Hunting Over the Internet? I Say Go for It

Apparently the next big outrage after “canned” hunting are proposals to allow hunting over the Internet.

One John Underwood gained his 15 minutes of fame by claiming he was going to allow point-and-click hunting on his Texas ranch. Interested parties would pay a fee, log on, and presumably begin firing away remotely.

Frankly, the whole thing sounds like a bit of a hoax, but many people were outraged nonetheless. Lets assume it wasn’t a hoax — what is the big deal?

Assuming all Texas wildlife laws as far as permits, etc., are being followed how is it any more objectionable to log in to a website to kill an animal than it is to log on to a site like Fairbury Steaks and have parts of an animal carcass delivered to you overnight?

Its fascinating that most people seem to have no problem with either a) people taking guns and heading off into the woods and killing animals or, alternately, raising animals on farms to be slaughtered, or b) people buying carefully packaged animal flesh in pleasantly decorated supermarkets, but if you somehow start to blend the two, by combining hunting with the amenities and convenience of supermarkets, suddenly people cry to the heavens about the unjustness of it all.

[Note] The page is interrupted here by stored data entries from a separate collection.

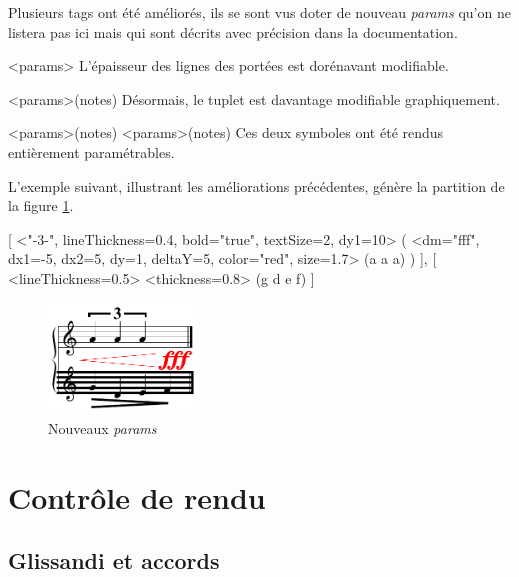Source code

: \documentclass{article}
\newenvironment{gmncode}	{\vspace{-2mm}\small\verbatim}{\endverbatim\vspace{-2mm}}
\begin{document}
Plusieurs tags ont été améliorés, ils se sont vus doter de nouveau \emph{params} qu'on ne listera pas ici mais qui sont décrits avec précision dans la documentation.

\begin{gmncode}
  \staffFormat<params>
    L'épaisseur des lignes des portées est
    dorénavant modifiable.
  
  \tuplet<params>(notes)
    Désormais, le tuplet est davantage
    modifiable graphiquement.
      
  \cresc<params>(notes)
  \decresc<params>(notes)
    Ces deux symboles ont été rendus
    entièrement paramétrables.
\end{gmncode}

L'exemple suivant, illustrant les améliorations précédentes, génère la partition de la figure \ref{fig:nouveauxParams}.

\begin{gmncode}
{
  [
    \tuplet<"-3-", lineThickness=0.4,
        bold="true", textSize=2, dy1=10> (
      \cresc<dm="fff", dx1=-5, dx2=5,
          dy=1, deltaY=5, color="red",
          size=1.7> (a a a)
    )
  ],
  [
    \staffFormat<lineThickness=0.5>
    \decresc<thickness=0.8> (g d e f)
  ]
}
\end{gmncode}

\begin{figure}[h]
\centering
\includegraphics[width=40mm]{img/partitions/nouveauxParams.pdf}
\caption{Nouveaux \emph{params}}
\label{fig:nouveauxParams}
\end{figure}



\section{Contr\^ole de rendu}\label{sec:controleRendu}

\subsection{Glissandi et accords}\label{subsec:glissandiAccords}
\end{document}
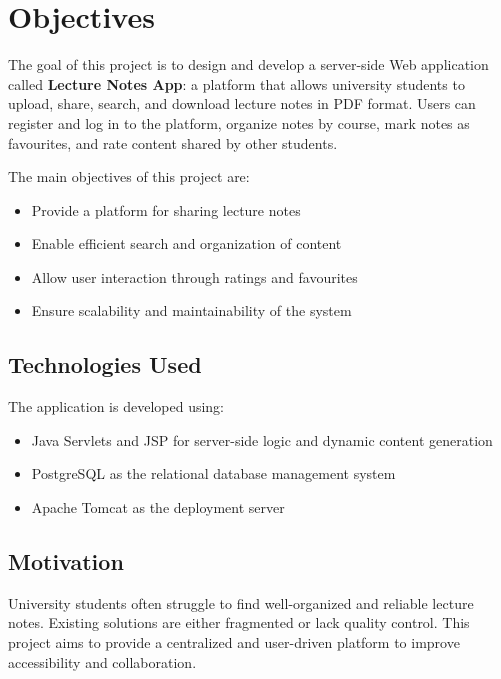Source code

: \section{Objectives}
The goal of this project is to design and develop a server-side Web application called
\textbf{Lecture Notes App}: a platform that allows university students to upload, share,
search, and download lecture notes in PDF format.
Users can register and log in to the platform, organize notes by course, mark notes
as favourites, and rate content shared by other students.

The main objectives of this project are:
\begin{itemize}
    \item Provide a platform for sharing lecture notes
    \item Enable efficient search and organization of content
    \item Allow user interaction through ratings and favourites
    \item Ensure scalability and maintainability of the system
\end{itemize}

\subsection{Technologies Used}

The application is developed using:
\begin{itemize}
    \item Java Servlets and JSP for server-side logic and dynamic content generation
    \item PostgreSQL as the relational database management system
    \item Apache Tomcat as the deployment server
\end{itemize}

\subsection{Motivation}

University students often struggle to find well-organized and reliable lecture notes.
Existing solutions are either fragmented or lack quality control. This project aims to
provide a centralized and user-driven platform to improve accessibility and collaboration.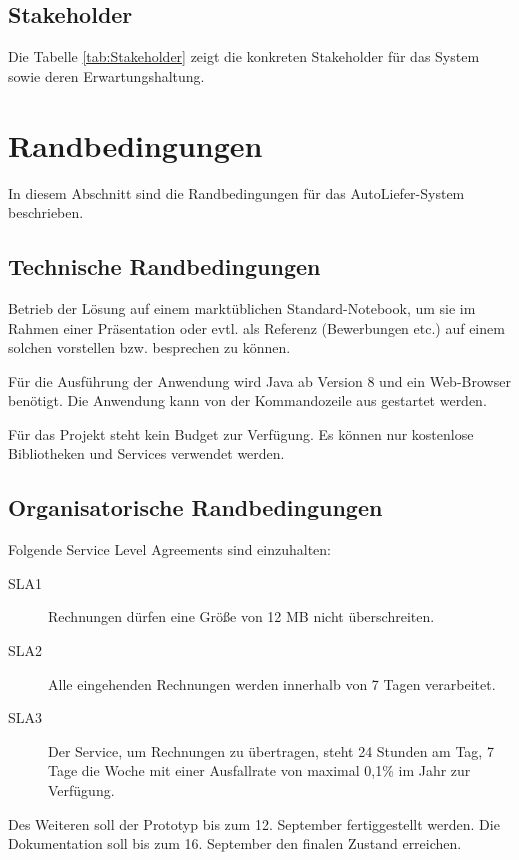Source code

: \subsection{Stakeholder}\label{_stakeholder}

Die Tabelle \ref{tab:Stakeholder} zeigt die konkreten Stakeholder für das System sowie deren Erwartungshaltung.



\section{Randbedingungen}\label{section-architecture-constraints}

In diesem Abschnitt sind die Randbedingungen für das AutoLiefer-System beschrieben.

\subsection{Technische Randbedingungen}

Betrieb der Lösung auf einem marktüblichen Standard-Notebook, um sie im Rahmen einer Präsentation oder evtl. als Referenz (Bewerbungen etc.) auf einem solchen vorstellen bzw. besprechen zu können.

Für die Ausführung der Anwendung wird Java ab Version 8 und ein Web-Browser benötigt. Die Anwendung kann von der Kommandozeile aus gestartet werden.

Für das Projekt steht kein Budget zur Verfügung. Es können nur kostenlose Bibliotheken und Services verwendet werden.

\subsection{Organisatorische Randbedingungen}

Folgende Service Level Agreements sind einzuhalten:
\begin{description}
  \item[SLA1] Rechnungen dürfen eine Größe von 12 MB nicht überschreiten.
  \item[SLA2] Alle eingehenden Rechnungen werden innerhalb von 7 Tagen verarbeitet.
  \item[SLA3] Der Service, um Rechnungen zu übertragen, steht 24 Stunden am Tag, 7 Tage die Woche mit einer Ausfallrate von maximal 0,1\% im Jahr zur Verfügung.
\end{description}

Des Weiteren soll der Prototyp bis zum 12. September fertiggestellt werden. Die Dokumentation soll bis zum 16. September den finalen Zustand erreichen.

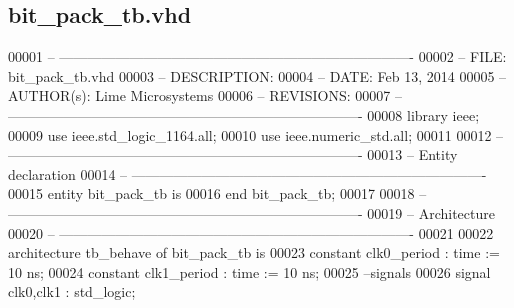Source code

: \subsection{bit\+\_\+pack\+\_\+tb.\+vhd}
\label{bit__pack_2sim_2bit__pack__tb_8vhd_source}

\begin{DoxyCode}
00001 \textcolor{keyword}{-- ---------------------------------------------------------------------------- }
00002 \textcolor{keyword}{-- FILE:    bit\_pack\_tb.vhd}
00003 \textcolor{keyword}{-- DESCRIPTION: }
00004 \textcolor{keyword}{-- DATE:    Feb 13, 2014}
00005 \textcolor{keyword}{-- AUTHOR(s):   Lime Microsystems}
00006 \textcolor{keyword}{-- REVISIONS:}
00007 \textcolor{keyword}{-- ---------------------------------------------------------------------------- }
00008 \textcolor{vhdlkeyword}{library }\textcolor{keywordflow}{ieee};
00009 \textcolor{vhdlkeyword}{use }ieee.std\_logic\_1164.\textcolor{keywordflow}{all};
00010 \textcolor{vhdlkeyword}{use }ieee.numeric\_std.\textcolor{keywordflow}{all};
00011 
00012 \textcolor{keyword}{-- ----------------------------------------------------------------------------}
00013 \textcolor{keyword}{-- Entity declaration}
00014 \textcolor{keyword}{-- ----------------------------------------------------------------------------}
00015 \textcolor{keywordflow}{entity }bit_pack_tb \textcolor{keywordflow}{is}
00016 \textcolor{keywordflow}{end} \textcolor{vhdlchar}{bit\_pack\_tb};
00017 
00018 \textcolor{keyword}{-- ----------------------------------------------------------------------------}
00019 \textcolor{keyword}{-- Architecture}
00020 \textcolor{keyword}{-- ----------------------------------------------------------------------------}
00021 
00022 \textcolor{keywordflow}{architecture} tb\_behave \textcolor{keywordflow}{of} bit_pack_tb is
00023    \textcolor{keywordflow}{constant} \textcolor{vhdlchar}{clk0_period}   \textcolor{vhdlchar}{:} \textcolor{comment}{time} \textcolor{vhdlchar}{:=} \textcolor{vhdllogic}{}\textcolor{vhdllogic}{10} \textcolor{vhdlchar}{ns};
00024    \textcolor{keywordflow}{constant} \textcolor{vhdlchar}{clk1_period}   \textcolor{vhdlchar}{:} \textcolor{comment}{time} \textcolor{vhdlchar}{:=} \textcolor{vhdllogic}{}\textcolor{vhdllogic}{10} \textcolor{vhdlchar}{ns}; 
00025 \textcolor{keyword}{   --signals}
00026     \textcolor{keywordflow}{signal} \textcolor{vhdlchar}{clk0}\textcolor{vhdlchar}{,}\textcolor{vhdlchar}{clk1}        \textcolor{vhdlchar}{:} \textcolor{comment}{std\_logic};

\end{DoxyCode}
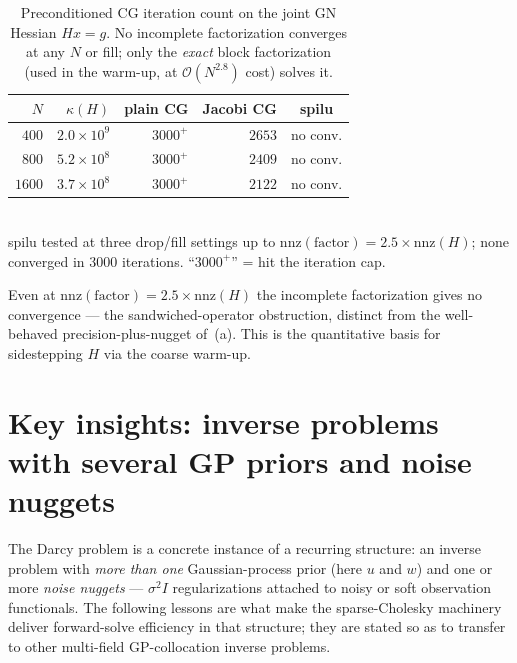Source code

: \documentclass[11pt]{article}
\newcommand{\bigO}{\mathcal{O}}
\begin{document}
\begin{table}[h]
\centering
\caption{Preconditioned CG iteration count on the joint GN Hessian $Hx=g$. No
incomplete factorization converges at any $N$ or fill; only the \emph{exact}
block factorization (used in the warm-up, at $\bigO(N^{2.8})$ cost) solves it.}
\label{tab:Hfail}
\begin{tabular}{rrrrc}
\toprule
$N$ & $\kappa(H)$ & plain CG & Jacobi CG & spilu \\
\midrule
$400$  & $2.0\times10^{9}$ & $3000^{+}$ & $2653$ & no conv. \\
$800$  & $5.2\times10^{8}$ & $3000^{+}$ & $2409$ & no conv. \\
$1600$ & $3.7\times10^{8}$ & $3000^{+}$ & $2122$ & no conv. \\
\bottomrule
\end{tabular}\\[2pt]
{\footnotesize spilu tested at three drop/fill settings up to
$\mathrm{nnz}(\text{factor})=2.5\times\mathrm{nnz}(H)$; none converged in $3000$
iterations. ``$3000^{+}$'' = hit the iteration cap.}
\end{table}

\noindent Even at $\mathrm{nnz}(\text{factor})=2.5\times\mathrm{nnz}(H)$ the
incomplete factorization gives no convergence --- the sandwiched-operator
obstruction, distinct from the well-behaved precision-plus-nugget of~(a). This is
the quantitative basis for sidestepping $H$ via the coarse warm-up.

\section{Key insights: inverse problems with several GP priors and noise
nuggets}\label{sec:insights}

The Darcy problem is a concrete instance of a recurring structure: an inverse
problem with \emph{more than one} Gaussian-process prior (here $u$ and $w$) and
one or more \emph{noise nuggets} --- $\sigma^2 I$ regularizations attached to
noisy or soft observation functionals. The following lessons are what make the
sparse-Cholesky machinery deliver forward-solve efficiency in that structure;
they are stated so as to transfer to other multi-field GP-collocation inverse
problems.
\end{document}
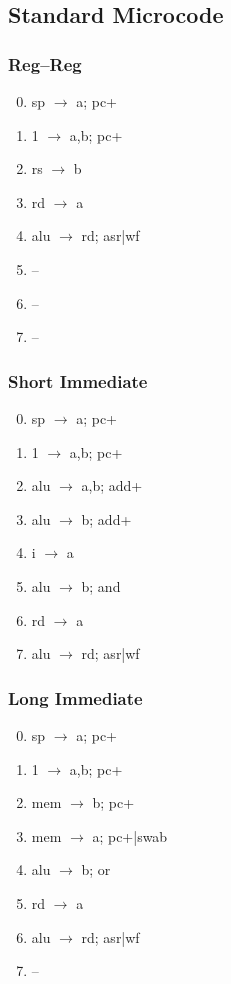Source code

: \documentclass[11pt]{book}
\begin{document}
\subsection*{Standard Microcode}
\begin{multicols}{3}\ttfamily\selectfont\small
  \subsubsection*{Reg--Reg}
  \begin{enumerate}\setcounter{enumi}{-1}
  \item sp \(\rightarrow\) a; pc+
  \item 1 \(\rightarrow\) a,b; pc+
  \item rs \(\rightarrow\) b
  \item rd \(\rightarrow\) a
  \item alu \(\rightarrow\) rd; asr|wf
  \item --
  \item --
  \item --
  \end{enumerate}
  \columnbreak
  \subsubsection*{Short Immediate}
  \begin{enumerate}\setcounter{enumi}{-1}
  \item sp \(\rightarrow\) a; pc+
  \item 1 \(\rightarrow\) a,b; pc+
  \item alu \(\rightarrow\) a,b; add+
  \item alu \(\rightarrow\) b; add+
  \item i \(\rightarrow\) a
  \item alu \(\rightarrow\) b; and
  \item rd \(\rightarrow\) a
  \item alu \(\rightarrow\) rd; asr|wf
  \end{enumerate}
  \columnbreak
  \subsubsection*{Long Immediate}
  \begin{enumerate}\setcounter{enumi}{-1}
  \item sp \(\rightarrow\) a; pc+
  \item 1 \(\rightarrow\) a,b; pc+
  \item mem \(\rightarrow\) b; pc+
  \item mem \(\rightarrow\) a; pc+|swab
  \item alu \(\rightarrow\) b; or
  \item rd \(\rightarrow\) a
  \item alu \(\rightarrow\) rd; asr|wf
  \item --
  \end{enumerate}
\end{multicols}
\end{document}
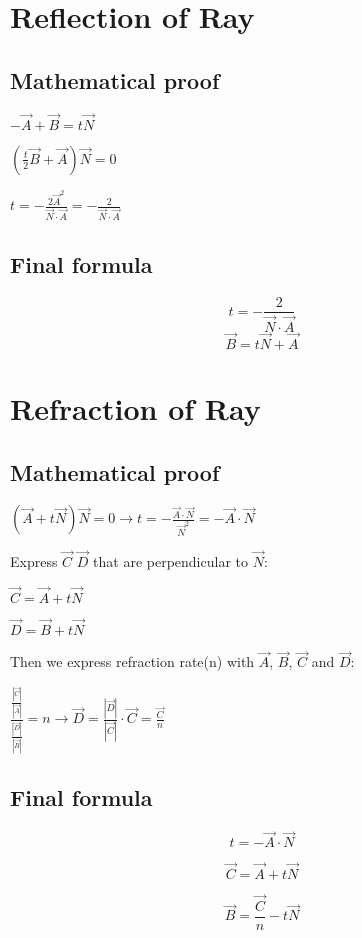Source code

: \documentclass{article}
\begin{document}
\section{Reflection of Ray}
\subsection{Mathematical proof}
$-\vec{A} + \vec{B} = t\vec{N}$

$(\frac{t}{2}\vec{B} + \vec{A})\vec{N} = 0$

$t = -\frac{2\vec{A}^2}{\vec{N} \cdot \vec{A}} = -\frac{2}{\vec{N} \cdot \vec{A}}$

\subsection{Final formula}
\begin{equation}
t = -\frac{2}{\vec{N} \cdot \vec{A}}
\end{equation}
\begin{equation}
\vec{B} = t\vec{N} + \vec{A}
\end{equation}

\section{Refraction of Ray}
\subsection{Mathematical proof}
$
(\vec{A} + t\vec{N})\vec{N} = 0
\rightarrow
t = -\frac{\vec{A} \cdot \vec{N}}{\vec{N}^2}
=
-\vec{A} \cdot \vec{N}
$

Express $\vec{C}$ $\vec{D}$ that are perpendicular to $\vec{N}$:

$\vec{C} = \vec{A} + t\vec{N}$

$\vec{D} = \vec{B} + t\vec{N}$

Then we express refraction rate(n) with $\vec{A}$, $\vec{B}$, $\vec{C}$ and $\vec{D}$:

$
\frac{\frac{|\vec{C}|}{|\vec{A}|}}{\frac{|\vec{D}|}{|\vec{B}|}} = n
\rightarrow
\vec{D} = \frac{|\vec{D}|}{|\vec{C}|} \cdot \vec{C}
=
\frac{\vec{C}}{n}
$

\subsection{Final formula}
\begin{equation}
t = -\vec{A} \cdot \vec{N}
\end{equation}

\begin{equation}
\vec{C} = \vec{A} + t\vec{N}
\end{equation}

\begin{equation}
\vec{B} = \frac{\vec{C}}{n} - t\vec{N}
\end{equation}
\end{document}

And there’s inconsistency there as well. If its so horrible to hunt an animal in a confined space or do it remotely over the Internet, why aren’t most people regularly horrified at being able to simply select a lobster at a store or restaurant? Shouldn’t they demand that shoppers and diners give the lobster a “sporting” chance?

Source:

Point click and shoot. Lynda Gledhill, San Francisco Chronicle, March 10, 2005.